- _Material provided_
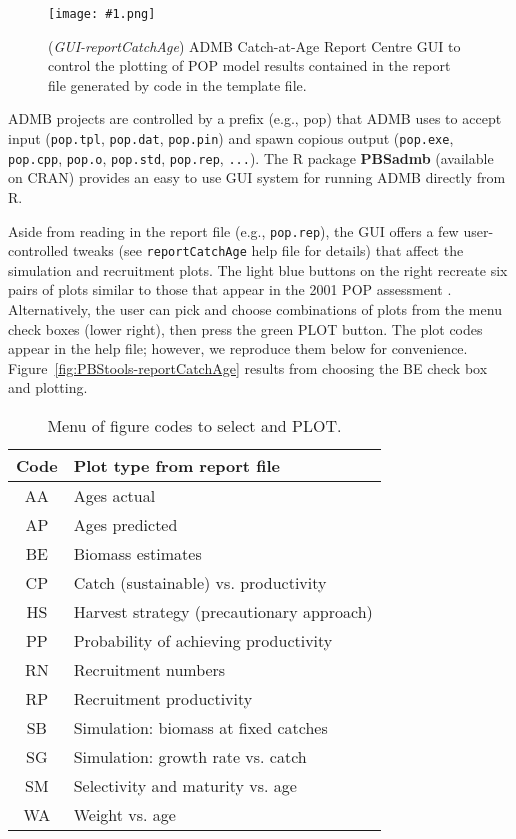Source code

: \documentclass[letterpaper,12pt,fleqn]{article}
\def\tab{\hspace{0.5 in}}
\newcommand\tstrut{\rule{0pt}{2.4ex}}         %
\newcommand\bstrut{\rule[-1.0ex]{0pt}{0pt}}   %
\newcommand{\code}[1]{\small\texttt{#1}\normalsize}
\newcommand{\pkg}[1]{{\bf #1}}
\newcommand{\gui}[1]{\small\textmd{\textsf{#1}}\normalsize}
\newcommand\pbsfig[4]{    %
	\begin{figure}[ht!] %
	\centering
	\texttt{[image: \#1.png]}
	\ifthenelse{\isempty{#4}}
		{\caption[#2]{(\emph{#1}) #2}\vspace{-2ex}}
		{\caption[#4]{(\emph{#1}) #2}\vspace{-2ex}}
	\label{fig:#1}
	\end{figure}
}
\begin{document}
\pbsfig{GUI-reportCatchAge}{ADMB Catch-at-Age Report Centre GUI to control the plotting of POP model results contained in the report file generated by code in the template file.}{4.0}{ADMB Catch-at-Age Report Centre GUI}

\tab ADMB projects are controlled by a prefix (e.g., \gui{pop}) that ADMB uses to accept input (\code{pop.tpl}, \code{pop.dat}, \code{pop.pin}) and spawn copious output (\code{pop.exe}, \code{pop.cpp}, \code{pop.o}, \code{pop.std}, \code{pop.rep}, \code{...}). The R package \pkg{PBSadmb} (available on CRAN) provides an easy to use GUI system for running ADMB directly from R.

\tab Aside from reading in the report file (e.g., \code{pop.rep}), the GUI offers a few user-controlled tweaks (see \code{reportCatchAge} help file for details) that affect the simulation and recruitment plots. The light blue buttons on the right recreate six pairs of plots similar to those that appear in the 2001 POP assessment \citep{Schnute-etal:2001}. Alternatively, the user can pick and choose combinations of plots from the menu check boxes (lower right), then press the green \gui{PLOT} button. The plot codes appear in the help file; however, we reproduce them below for convenience. Figure~\ref{fig:PBStools-reportCatchAge} results from choosing the \gui{BE} check box and plotting.

\setcounter{table}{0}
\begin{table}[ht!]
  \vspace{6pt}\caption[Menu of figure codes to select and PLOT]{\gui{Menu} of figure codes to select and \gui{PLOT}.}\vspace{-6pt}
  \begin{center}
    \begin{tabular}{cl}
    \hline
    Code & Plot type from report file  \tstrut \bstrut \\
    \hline
    \gui{AA}  &  Ages actual  \tstrut \\
    \gui{AP}  &  Ages predicted \\
    \gui{BE}  &  Biomass estimates \\
    \gui{CP}  &  Catch (sustainable) vs. productivity \\
    \gui{HS}  &  Harvest strategy (precautionary approach) \\
    \gui{PP}  &  Probability of achieving productivity \\
    \gui{RN}  &  Recruitment numbers \\
    \gui{RP}  &  Recruitment productivity \\
    \gui{SB}  &  Simulation: biomass at fixed catches \\
    \gui{SG}  &  Simulation: growth rate vs. catch \\
    \gui{SM}  &  Selectivity and maturity vs. age \\
    \gui{WA}  &  Weight vs. age  \bstrut \\
    \hline
    \end{tabular}
  \end{center}
  \label{tab:GUI-reportCatchAge}
\end{table}
\end{document}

- _About this exercise_
Find where the line with "directly from R." sits in the material above, then copy exactly from it through the line with "maturity vs. age \\". Add no other line.

- _Exercise result_
\tab ADMB projects are controlled by a prefix (e.g., \gui{pop}) that ADMB uses to accept input (\code{pop.tpl}, \code{pop.dat}, \code{pop.pin}) and spawn copious output (\code{pop.exe}, \code{pop.cpp}, \code{pop.o}, \code{pop.std}, \code{pop.rep}, \code{...}). The R package \pkg{PBSadmb} (available on CRAN) provides an easy to use GUI system for running ADMB directly from R.

\tab Aside from reading in the report file (e.g., \code{pop.rep}), the GUI offers a few user-controlled tweaks (see \code{reportCatchAge} help file for details) that affect the simulation and recruitment plots. The light blue buttons on the right recreate six pairs of plots similar to those that appear in the 2001 POP assessment \citep{Schnute-etal:2001}. Alternatively, the user can pick and choose combinations of plots from the menu check boxes (lower right), then press the green \gui{PLOT} button. The plot codes appear in the help file; however, we reproduce them below for convenience. Figure~\ref{fig:PBStools-reportCatchAge} results from choosing the \gui{BE} check box and plotting.

\setcounter{table}{0}
\begin{table}[ht!]
  \vspace{6pt}\caption[Menu of figure codes to select and PLOT]{\gui{Menu} of figure codes to select and \gui{PLOT}.}\vspace{-6pt}
  \begin{center}
    \begin{tabular}{cl}
    \hline
    Code & Plot type from report file  \tstrut \bstrut \\
    \hline
    \gui{AA}  &  Ages actual  \tstrut \\
    \gui{AP}  &  Ages predicted \\
    \gui{BE}  &  Biomass estimates \\
    \gui{CP}  &  Catch (sustainable) vs. productivity \\
    \gui{HS}  &  Harvest strategy (precautionary approach) \\
    \gui{PP}  &  Probability of achieving productivity \\
    \gui{RN}  &  Recruitment numbers \\
    \gui{RP}  &  Recruitment productivity \\
    \gui{SB}  &  Simulation: biomass at fixed catches \\
    \gui{SG}  &  Simulation: growth rate vs. catch \\
    \gui{SM}  &  Selectivity and maturity vs. age \\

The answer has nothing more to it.